§ **What to do**: Could you copy exactly the lines from the one containing "If $G$ is $(f,k)$-fixable, then" through the last line of the records below, and nothing else?

§ **Dataset records**:
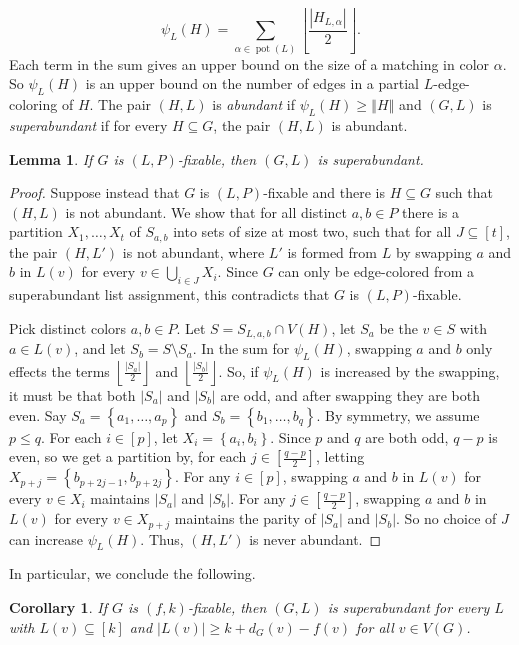 \documentclass[12pt]{article}
\theoremstyle{plain}
\newtheorem{lem}[thm]{Lemma}
\newtheorem{cor}[thm]{Corollary}
\theoremstyle{definition}
\theoremstyle{remark}
\newcommand{\set}[1]{\left\{ #1 \right\}}
\newcommand{\card}[1]{\left|#1\right|}
\newcommand{\size}[1]{\left\Vert#1\right\Vert}
\newcommand{\floor}[1]{\left\lfloor#1\right\rfloor}
\newcommand{\irange}[1]{\left[#1\right]}
\newcommand{\pot}{\operatorname{pot}}
\begin{document}
\[\psi_L(H) = \sum_{\alpha \in \pot(L)} \floor{\frac{\card{H_{L, \alpha}}}{2}}.\]
Each term in the sum gives an upper bound on the size of a matching in color
$\alpha$. So $\psi_L(H)$ is an upper bound on the number of edges in a
partial $L$-edge-coloring of $H$.  The pair $(H, L)$ is \emph{abundant} if
$\psi_L(H) \ge \size{H}$ and $(G,L)$ is \emph{superabundant} if for every
$H \subseteq G$, the pair $(H, L)$ is abundant.  

\begin{lem}
\label{SuperabundanceIsNecessary} 
If $G$ is $(L, P)$-fixable, then $(G, L)$ is superabundant.
\end{lem}
\begin{proof}
Suppose instead that $G$ is $(L, P)$-fixable and there is $H \subseteq
G$ such that $(H, L)$ is not abundant. We show that for all distinct $a,b \in
P$ there is a partition $X_1, \ldots, X_t$ of $S_{a,b}$ into sets of size at
most two, such that for all $J \subseteq \irange{t}$, the pair $(H,L')$ is not
abundant, where $L'$ is formed from $L$ by swapping $a$ and $b$ in $L(v)$ for
every $v \in \bigcup_{i \in J} X_i$.  Since $G$ can only be edge-colored from
a superabundant list assignment, this contradicts that $G$ is $(L,P)$-fixable.

Pick distinct colors $a,b \in P$.  Let $S = S_{L,a,b} \cap V(H)$, let $S_a$ be the
$v \in S$ with $a \in L(v)$, and let $S_b = S\setminus S_a$.  
In the sum for $\psi_L(H)$, swapping $a$ and $b$ only effects the terms
$\floor{\frac{\card{S_a}}{2}}$ and $\floor{\frac{\card{S_b}}{2}}$.
So, if $\psi_L(H)$ is increased
by the swapping, it must be that both $|S_a|$ and $|S_b|$ are odd, and after
swapping they are both even.  Say $S_a = \set{a_1, \ldots,a_p}$ and $S_b =
\set{b_1, \ldots,b_q}$.  By symmetry, we assume $p \le q$.  For each $i \in
\irange{p}$, let $X_i = \set{a_i, b_i}$.  Since $p$ and $q$ are both odd, $q-p$
is even, so we get a partition by, for each $j \in \irange{\frac{q-p}{2}}$,
letting $X_{p + j} = \set{b_{p + 2j - 1}, b_{p + 2j}}$.  For any $i \in
\irange{p}$, swapping $a$ and $b$ in $L(v)$ for every $v \in X_i$ maintains
$|S_a|$ and $|S_b|$.  For any $j \in \irange{\frac{q-p}{2}}$, swapping $a$ and
$b$ in $L(v)$ for every $v \in X_{p+j}$ maintains the parity of $|S_a|$ and
$|S_b|$.  So no choice of $J$ can increase $\psi_L(H)$. Thus, $(H,L')$ is
never abundant.
\end{proof}

In particular, we conclude the following.

\begin{cor}
If $G$ is $(f,k)$-fixable, then $(G,L)$ is superabundant for every $L$ with
$L(v) \subseteq \irange{k}$ and $|L(v)| \ge k + d_{G}(v) - f(v)$ for all $v \in V(G)$.
\end{cor}
\end{document}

§ **Solution for this problem**:
If $G$ is $(f,k)$-fixable, then $(G,L)$ is superabundant for every $L$ with
$L(v) \subseteq \irange{k}$ and $|L(v)| \ge k + d_{G}(v) - f(v)$ for all $v \in V(G)$.
\end{cor}
\end{document}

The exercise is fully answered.